Don, a CIO, attempted to “install” a common agile framework. However, the senior managers didn't change their actions. The teams didn't change how they worked. The middle managers actively acted against the framework.

Finally, after several months of no real change, Don gathered his senior leaders. He said, “I need help. I thought this framework would work for us. But I don't see that it is. Can you help me by discussing what you see?”

That's when Don learned that the framework didn't help the senior leaders learn what to do differently.

Meeting with senior leadership helped Don learn as part of a team. The senior leaders gave Don many ideas. Which meant Don needed to learn with the middle managers.

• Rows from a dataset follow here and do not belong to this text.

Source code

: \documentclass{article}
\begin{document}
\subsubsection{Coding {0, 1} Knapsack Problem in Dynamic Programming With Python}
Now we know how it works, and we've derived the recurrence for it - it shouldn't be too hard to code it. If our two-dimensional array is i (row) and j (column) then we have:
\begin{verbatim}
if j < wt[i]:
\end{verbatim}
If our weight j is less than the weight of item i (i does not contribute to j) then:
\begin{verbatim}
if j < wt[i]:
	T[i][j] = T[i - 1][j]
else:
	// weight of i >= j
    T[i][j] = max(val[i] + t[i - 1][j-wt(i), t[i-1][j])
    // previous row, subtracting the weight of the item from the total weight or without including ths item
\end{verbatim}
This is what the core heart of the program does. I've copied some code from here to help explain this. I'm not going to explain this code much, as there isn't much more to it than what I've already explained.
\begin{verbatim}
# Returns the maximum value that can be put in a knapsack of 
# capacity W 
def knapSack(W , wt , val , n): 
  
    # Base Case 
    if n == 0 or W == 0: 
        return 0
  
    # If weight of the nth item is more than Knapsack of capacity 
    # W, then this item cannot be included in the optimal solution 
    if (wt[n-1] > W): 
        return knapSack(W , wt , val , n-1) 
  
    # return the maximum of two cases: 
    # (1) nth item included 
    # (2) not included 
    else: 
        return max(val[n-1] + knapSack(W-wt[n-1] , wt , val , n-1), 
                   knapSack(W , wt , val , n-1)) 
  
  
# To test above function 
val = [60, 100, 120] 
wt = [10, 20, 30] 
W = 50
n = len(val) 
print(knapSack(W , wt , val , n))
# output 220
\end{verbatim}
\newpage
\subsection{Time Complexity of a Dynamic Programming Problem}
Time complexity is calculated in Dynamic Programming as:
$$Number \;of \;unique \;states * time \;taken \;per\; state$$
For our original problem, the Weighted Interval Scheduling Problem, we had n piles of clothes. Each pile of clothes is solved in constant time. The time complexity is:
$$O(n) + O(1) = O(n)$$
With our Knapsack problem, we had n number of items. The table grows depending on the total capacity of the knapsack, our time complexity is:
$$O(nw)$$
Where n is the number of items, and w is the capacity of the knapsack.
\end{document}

Don gathered several (not all) middle managers. He asked about the framework. At first, no one answered him. They sat there in uncomfortable silence. Finally, one of the middle managers said, “If we use this framework, we have no jobs to do. We lose our bonuses the way you currently configured them. The teams are doing okay with this framework. Why would we use this framework?”

Don now learned much more about the problems this framework caused and solved. Previously, he only thought about the problems the framework solved. He now had a fuller understanding of his choices and what he wanted.

Now, Don could create more alternatives—with others, not for them.

Other People Offer More Alternatives

Every time I work with other people, I'm happily surprised at how they think. They develop alternatives I don't consider. That's because they see data I don't have.

The more I ask for help, the more deeply I understand the problem(s).

Sure, I still ask for physical help on an airplane. Just because I understand my height doesn't mean I can directly solve it. However, I can ask other people for support.

When I ask other people for support on the problems I see in the organization? Wow. That's when I learn and see new alternatives.

That's why asking for help is a sign of strength and leadership.

If you want to learn more about asking for help, please see Practical Ways to Manage Yourself: Modern Management Made Easy, Book 1.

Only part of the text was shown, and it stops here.